Quelles mesures contre la démesure ?

A HongKong, une place de parking dans un des gratte-ciel les plus prestigieux de la ville s'est vendue 970 000 $, soit une plus value de 330 000 $ en neuf mois pour l'acheteur. Cette place coûtait donc 30 ans de salaire moyen d'un habitant de l'île, et elle avait flambée de l'équivalent de dix ans de salaire en neuf mois seulement. Ceci vaut bien quelques révoltes. De cela, on parle très peu quand on commente les heurts entre Hong Kong et la Chine, de cette insoutenable violence sociale.

Dans "Expulsions" l'immense Saskia Sassen montre comment le capitalisme contemporain capte les places les plus attirantes (soit pour cause de présence de ressources naturelles, soit de job et d'infrastructures à proximité) et repousse (ou expulse, d'où le titre) les plus précaires de plus en plus loin. Sa thèse montre une violence à l'oeuvre plus intéressante que le phénomène de gentrification. Car les gentrifieurs individuels sont des victimes de ceux qui ont acheté les places centrales et les ont déjà expulsés. Ces mêmes expulseurs achètent parfois des lots dans le cercle d'après eux pour faire une culbute comparable à celle du parking hong kongais et la boucle est bouclée.

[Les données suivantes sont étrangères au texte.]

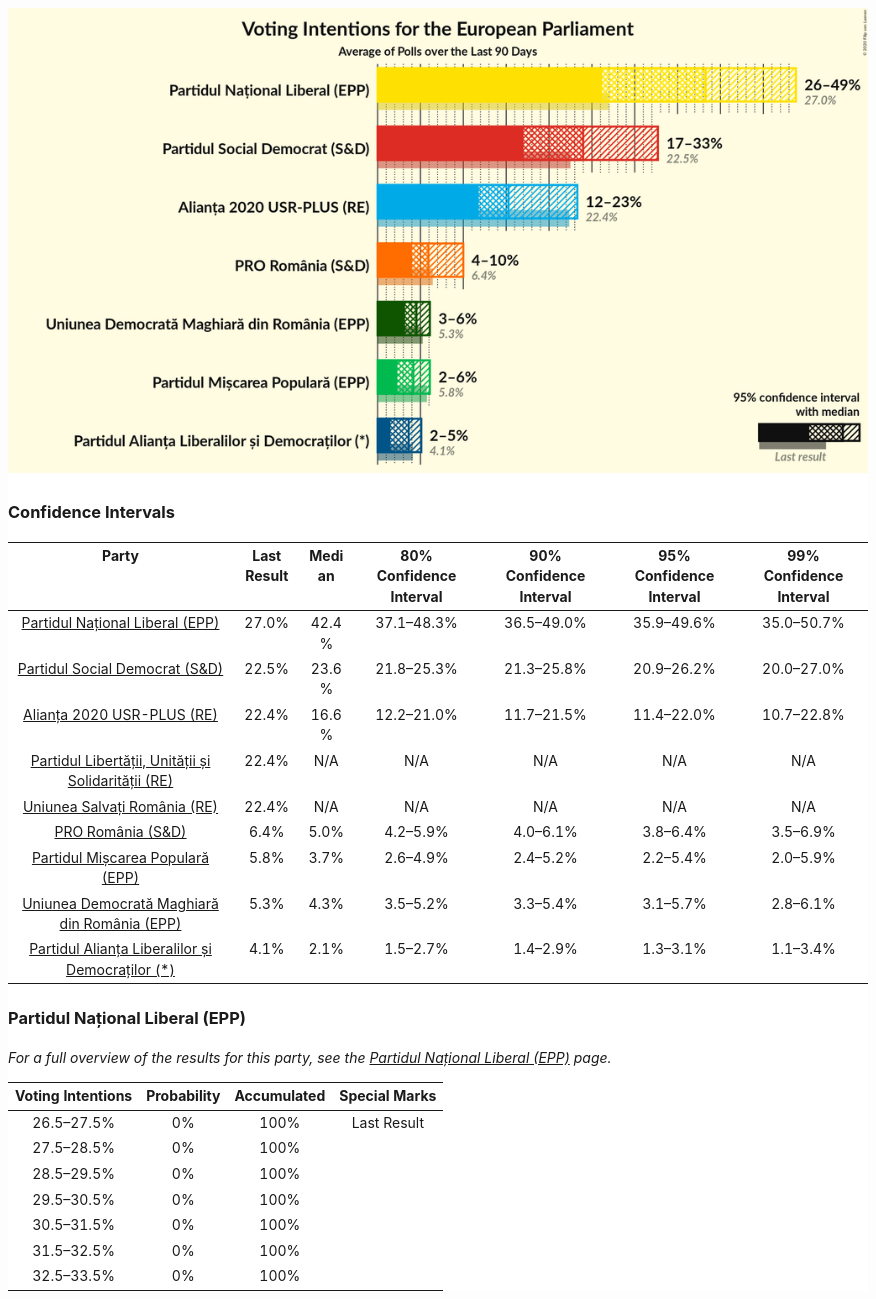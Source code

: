 ![Graph with voting intentions not yet produced](average-2020-01-31.png "Voting Intentions")

### Confidence Intervals

| Party | Last Result | Median | 80% Confidence Interval | 90% Confidence Interval | 95% Confidence Interval | 99% Confidence Interval |
|:-----:|:-----------:|:------:|:-----------------------:|:-----------------------:|:-----------------------:|:-----------------------:|
| <a href="#partidul-național-liberal-(epp)">Partidul Național Liberal (EPP)</a> | 27.0% | 42.4% | 37.1–48.3% |36.5–49.0% | 35.9–49.6% | 35.0–50.7% |
| <a href="#partidul-social-democrat-(s&d)">Partidul Social Democrat (S&D)</a> | 22.5% | 23.6% | 21.8–25.3% |21.3–25.8% | 20.9–26.2% | 20.0–27.0% |
| <a href="#alianța-2020-usr-plus-(re)">Alianța 2020 USR-PLUS (RE)</a> | 22.4% | 16.6% | 12.2–21.0% |11.7–21.5% | 11.4–22.0% | 10.7–22.8% |
| <a href="#partidul-libertății,-unității-și-solidarității-(re)">Partidul Libertății, Unității și Solidarității (RE)</a> | 22.4% | N/A | N/A |N/A | N/A | N/A |
| <a href="#uniunea-salvați-românia-(re)">Uniunea Salvați România (RE)</a> | 22.4% | N/A | N/A |N/A | N/A | N/A |
| <a href="#pro-românia-(s&d)">PRO România (S&D)</a> | 6.4% | 5.0% | 4.2–5.9% |4.0–6.1% | 3.8–6.4% | 3.5–6.9% |
| <a href="#partidul-mișcarea-populară-(epp)">Partidul Mișcarea Populară (EPP)</a> | 5.8% | 3.7% | 2.6–4.9% |2.4–5.2% | 2.2–5.4% | 2.0–5.9% |
| <a href="#uniunea-democrată-maghiară-din-românia-(epp)">Uniunea Democrată Maghiară din România (EPP)</a> | 5.3% | 4.3% | 3.5–5.2% |3.3–5.4% | 3.1–5.7% | 2.8–6.1% |
| <a href="#partidul-alianța-liberalilor-și-democraților-(*)">Partidul Alianța Liberalilor și Democraților (*)</a> | 4.1% | 2.1% | 1.5–2.7% |1.4–2.9% | 1.3–3.1% | 1.1–3.4% |

### Partidul Național Liberal (EPP)

*For a full overview of the results for this party, see the [Partidul Național Liberal (EPP)](party-partidulnaționalliberalepp.html) page.*

| Voting Intentions | Probability | Accumulated | Special Marks |
|:-----------------:|:-----------:|:-----------:|:-------------:|
| 26.5–27.5% | 0% | 100% | Last Result |
| 27.5–28.5% | 0% | 100% |  |
| 28.5–29.5% | 0% | 100% |  |
| 29.5–30.5% | 0% | 100% |  |
| 30.5–31.5% | 0% | 100% |  |
| 31.5–32.5% | 0% | 100% |  |
| 32.5–33.5% | 0% | 100% |  |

Les auteurs qui parlent de guerre contre les pauvres ou de guerre anti sociale ont raison. Pas de militaires, mais c'est une guerre. Les tensions liées à cette violence sociale sont visibles chaque jour. La semaine dernière, j'ai vu un homme insulter un malheureux SDF, manifestement alcoolisé, qui lui demandait une pièce. Il lui a littéralement hurlé dessus. J'imagine que ça devait être la vingtième fois de la journée, le nombre de personnes errantes dans le quartier ne cessant d'augmenter ces dernières années. J'ai regardé le crieur qui reprenait sa route l'air renfrogné et j'ai imaginé sa vie. Je me suis dit que c'était quelqu'un arrivé dans le quartier il y a vingt ans, car c'était un quartier populaire et mélangé et que les loyers étaient très bas. Il aurait pu acheter, mais il ne l'a pas fait, il aurait eu moins grand, à quoi bon ? Il y a dix ans, son proprio avait sévèrement relevé les loyers et il avait toussé mais payé. Il s'était alors dit qu'il allait acheter, mais les prix avaient flambé, ça ne pouvait pas durer et hors de question d'avoir plus petit. Dix ans plus tard, la suite lui a prouvé que non, les prix ont atteint 12 000 euros au m2 à l'achat, la chimère de l'achat s'est éloigné et l'homme espère très fortement que le proprio n'apportera pas le coup de grâce, car les encadrements des loyers n'ont pas empêché d'atteindre du 40 euros le m2 à la location... L'homme le sait, tôt ou tard il faudra partir mais ses enfants sont au collège et au lycée, pas le moment de flancher, il faut encore tenir cinq ou six ans, avant de pouvoir desserrer la pression financière. Le spectre de l'expulsion est là. Ça n'est pas une expulsion comme celle qu'a subi celui sur qui il a hurlé, il gardera un toit sur la tête, mais il ne pourra plus habiter son quartier, ses enfants perdront leur bon établissement et il mettra 1h de plus par jour pour aller au travail. Pas la fin du monde, mais tout de même...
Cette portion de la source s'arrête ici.